This page is meant to make users aware of helpful packages for our research, both in-house and external. Feel free to add any more packages as you see fit!
GoodVibes
GoodVibes is an in-house Python package from the Paton group designed to compute thermochemical values from electronic structure frequency calculations. This program allows a user to collect energy, enthalpy, entropy, and free energies from quantum chemistry output files at variable temperatures and concentrations, while applying a variety of useful corrections including quasi-harmonic entropy corrections, zero-point energy corrections, and frequency scaling.
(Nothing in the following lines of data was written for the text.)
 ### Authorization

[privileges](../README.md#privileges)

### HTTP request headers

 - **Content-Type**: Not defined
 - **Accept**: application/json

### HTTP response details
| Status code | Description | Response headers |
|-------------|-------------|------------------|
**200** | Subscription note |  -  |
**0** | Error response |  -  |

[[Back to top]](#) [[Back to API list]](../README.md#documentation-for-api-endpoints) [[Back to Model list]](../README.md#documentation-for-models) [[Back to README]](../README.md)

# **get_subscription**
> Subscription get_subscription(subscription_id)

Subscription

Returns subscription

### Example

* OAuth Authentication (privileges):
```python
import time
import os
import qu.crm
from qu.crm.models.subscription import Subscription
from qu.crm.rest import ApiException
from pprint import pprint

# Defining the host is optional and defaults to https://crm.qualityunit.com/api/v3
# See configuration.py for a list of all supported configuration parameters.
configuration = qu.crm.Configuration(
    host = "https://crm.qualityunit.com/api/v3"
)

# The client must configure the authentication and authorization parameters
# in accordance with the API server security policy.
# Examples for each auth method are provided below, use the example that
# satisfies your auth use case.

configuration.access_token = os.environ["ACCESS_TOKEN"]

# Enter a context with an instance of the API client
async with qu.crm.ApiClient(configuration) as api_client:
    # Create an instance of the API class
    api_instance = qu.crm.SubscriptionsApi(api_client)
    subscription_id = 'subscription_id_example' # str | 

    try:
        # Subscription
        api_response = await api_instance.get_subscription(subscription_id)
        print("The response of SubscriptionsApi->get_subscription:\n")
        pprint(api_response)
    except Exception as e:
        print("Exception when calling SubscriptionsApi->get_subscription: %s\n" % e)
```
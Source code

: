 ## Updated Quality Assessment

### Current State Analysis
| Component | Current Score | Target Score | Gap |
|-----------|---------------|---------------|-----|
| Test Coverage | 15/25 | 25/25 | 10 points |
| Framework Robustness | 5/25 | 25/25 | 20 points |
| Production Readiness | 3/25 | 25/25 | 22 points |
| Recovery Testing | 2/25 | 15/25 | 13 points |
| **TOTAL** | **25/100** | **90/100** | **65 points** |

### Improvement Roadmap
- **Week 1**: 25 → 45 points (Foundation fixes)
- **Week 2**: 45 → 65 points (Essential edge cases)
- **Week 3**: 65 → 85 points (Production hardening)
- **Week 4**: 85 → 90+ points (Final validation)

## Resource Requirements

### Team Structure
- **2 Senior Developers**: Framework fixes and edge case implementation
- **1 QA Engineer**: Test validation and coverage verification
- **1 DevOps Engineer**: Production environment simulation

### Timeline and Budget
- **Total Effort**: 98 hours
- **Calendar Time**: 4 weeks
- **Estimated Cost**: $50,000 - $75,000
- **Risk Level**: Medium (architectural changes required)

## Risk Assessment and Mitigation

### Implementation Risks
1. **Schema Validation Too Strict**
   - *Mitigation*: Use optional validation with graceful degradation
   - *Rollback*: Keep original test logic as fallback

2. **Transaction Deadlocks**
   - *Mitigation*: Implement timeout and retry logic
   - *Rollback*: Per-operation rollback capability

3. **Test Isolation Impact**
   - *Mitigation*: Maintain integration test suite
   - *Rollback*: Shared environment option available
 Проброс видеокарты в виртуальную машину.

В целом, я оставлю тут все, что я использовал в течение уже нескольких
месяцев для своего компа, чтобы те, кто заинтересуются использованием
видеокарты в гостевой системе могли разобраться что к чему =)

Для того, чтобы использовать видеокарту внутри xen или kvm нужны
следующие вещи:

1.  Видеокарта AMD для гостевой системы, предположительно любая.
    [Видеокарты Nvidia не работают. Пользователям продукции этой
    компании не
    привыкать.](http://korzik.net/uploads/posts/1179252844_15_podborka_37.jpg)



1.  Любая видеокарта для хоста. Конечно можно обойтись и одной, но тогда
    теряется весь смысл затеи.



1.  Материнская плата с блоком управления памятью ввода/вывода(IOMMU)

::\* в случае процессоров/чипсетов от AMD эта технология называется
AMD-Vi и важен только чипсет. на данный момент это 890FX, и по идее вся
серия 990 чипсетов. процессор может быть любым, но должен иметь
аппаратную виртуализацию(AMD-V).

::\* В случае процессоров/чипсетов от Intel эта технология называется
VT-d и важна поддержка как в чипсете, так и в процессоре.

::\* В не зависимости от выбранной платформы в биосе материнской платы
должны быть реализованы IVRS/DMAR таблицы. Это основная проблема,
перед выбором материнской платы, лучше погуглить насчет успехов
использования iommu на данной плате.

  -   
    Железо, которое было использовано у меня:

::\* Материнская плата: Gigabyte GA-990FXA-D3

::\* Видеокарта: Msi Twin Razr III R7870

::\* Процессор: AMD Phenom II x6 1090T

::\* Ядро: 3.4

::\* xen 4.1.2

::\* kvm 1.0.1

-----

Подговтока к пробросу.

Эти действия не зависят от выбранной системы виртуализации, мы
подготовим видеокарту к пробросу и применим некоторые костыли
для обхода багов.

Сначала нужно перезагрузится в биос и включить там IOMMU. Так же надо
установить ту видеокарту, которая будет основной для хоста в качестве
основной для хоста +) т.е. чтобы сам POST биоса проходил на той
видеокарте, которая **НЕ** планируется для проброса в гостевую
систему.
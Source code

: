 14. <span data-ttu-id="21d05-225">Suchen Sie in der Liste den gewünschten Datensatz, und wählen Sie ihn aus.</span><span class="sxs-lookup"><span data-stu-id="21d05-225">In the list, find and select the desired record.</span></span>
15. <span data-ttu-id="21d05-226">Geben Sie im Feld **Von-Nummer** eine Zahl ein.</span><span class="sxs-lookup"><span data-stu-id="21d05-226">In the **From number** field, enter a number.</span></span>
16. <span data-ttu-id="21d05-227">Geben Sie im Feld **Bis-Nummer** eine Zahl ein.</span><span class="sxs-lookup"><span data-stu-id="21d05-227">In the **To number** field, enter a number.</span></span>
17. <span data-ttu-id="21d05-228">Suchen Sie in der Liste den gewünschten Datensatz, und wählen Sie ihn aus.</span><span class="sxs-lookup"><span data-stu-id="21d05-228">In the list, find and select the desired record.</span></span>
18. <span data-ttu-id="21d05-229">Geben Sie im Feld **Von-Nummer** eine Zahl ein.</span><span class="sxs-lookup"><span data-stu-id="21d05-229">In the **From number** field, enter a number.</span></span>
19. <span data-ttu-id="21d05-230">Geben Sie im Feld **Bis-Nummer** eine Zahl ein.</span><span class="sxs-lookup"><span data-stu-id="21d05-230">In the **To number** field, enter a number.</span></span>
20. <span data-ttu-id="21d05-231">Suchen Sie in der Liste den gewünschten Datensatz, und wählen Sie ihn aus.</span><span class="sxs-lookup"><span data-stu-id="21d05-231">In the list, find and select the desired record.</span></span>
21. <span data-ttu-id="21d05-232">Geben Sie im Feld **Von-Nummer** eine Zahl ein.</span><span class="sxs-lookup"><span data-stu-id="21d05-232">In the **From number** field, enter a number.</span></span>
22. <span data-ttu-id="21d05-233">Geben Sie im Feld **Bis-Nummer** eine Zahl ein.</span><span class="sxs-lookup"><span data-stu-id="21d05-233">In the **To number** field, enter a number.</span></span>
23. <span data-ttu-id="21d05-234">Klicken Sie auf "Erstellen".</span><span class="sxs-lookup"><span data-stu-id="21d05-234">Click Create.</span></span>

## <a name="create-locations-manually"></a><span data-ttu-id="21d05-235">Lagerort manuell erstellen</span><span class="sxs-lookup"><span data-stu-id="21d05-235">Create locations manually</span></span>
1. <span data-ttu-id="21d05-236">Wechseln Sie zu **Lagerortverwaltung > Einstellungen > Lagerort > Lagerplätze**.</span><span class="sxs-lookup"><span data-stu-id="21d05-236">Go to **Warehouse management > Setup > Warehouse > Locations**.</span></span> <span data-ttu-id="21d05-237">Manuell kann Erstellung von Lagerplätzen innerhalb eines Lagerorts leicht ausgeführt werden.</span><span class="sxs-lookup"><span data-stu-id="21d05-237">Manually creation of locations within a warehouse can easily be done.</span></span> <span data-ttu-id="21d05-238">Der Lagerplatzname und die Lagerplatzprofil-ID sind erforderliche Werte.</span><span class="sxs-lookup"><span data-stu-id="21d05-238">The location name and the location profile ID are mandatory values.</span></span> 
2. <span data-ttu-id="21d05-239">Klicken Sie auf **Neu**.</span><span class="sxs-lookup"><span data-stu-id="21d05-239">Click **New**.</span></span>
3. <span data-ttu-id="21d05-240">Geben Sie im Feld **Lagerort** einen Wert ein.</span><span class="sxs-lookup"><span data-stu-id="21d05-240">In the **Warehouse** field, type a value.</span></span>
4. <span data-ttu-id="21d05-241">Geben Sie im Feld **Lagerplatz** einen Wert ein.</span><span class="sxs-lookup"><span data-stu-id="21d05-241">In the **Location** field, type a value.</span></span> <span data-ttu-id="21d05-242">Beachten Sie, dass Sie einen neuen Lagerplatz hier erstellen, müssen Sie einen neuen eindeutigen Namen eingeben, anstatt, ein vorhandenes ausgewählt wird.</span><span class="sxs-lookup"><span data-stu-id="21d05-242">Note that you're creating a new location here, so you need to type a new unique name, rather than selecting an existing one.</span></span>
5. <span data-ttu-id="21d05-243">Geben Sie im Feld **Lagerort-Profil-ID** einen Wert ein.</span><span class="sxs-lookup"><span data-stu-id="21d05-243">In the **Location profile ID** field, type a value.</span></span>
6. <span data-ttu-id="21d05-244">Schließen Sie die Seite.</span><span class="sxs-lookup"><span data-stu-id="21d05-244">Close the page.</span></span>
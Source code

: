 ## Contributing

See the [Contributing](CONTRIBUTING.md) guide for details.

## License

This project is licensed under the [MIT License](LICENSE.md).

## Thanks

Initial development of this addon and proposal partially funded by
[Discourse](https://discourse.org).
Other features include Boltzmann averaging, relative energy and thermochemistry calculations and plotting, and duplicate checking.
Publication is available here
Documentation can be found in the Readme here
DBSTEP
DFT-Based STEric Parameters (or DBSTEP) is an in-house Python package from the Paton group for collecting steric parameters from 3D molecular coordinates. Steric parameters available include percent buried volume, Sterimol (L, Bmin, Bmax) and new vectorized versions of these parameters, vol2vec and Sterimol2vec. This program can be used from the command line or in a script to obtain steric values from a variety of file formats or RDKit mol objects as input. Optional output allows for the visualization of the parameter measurements in PyMOL.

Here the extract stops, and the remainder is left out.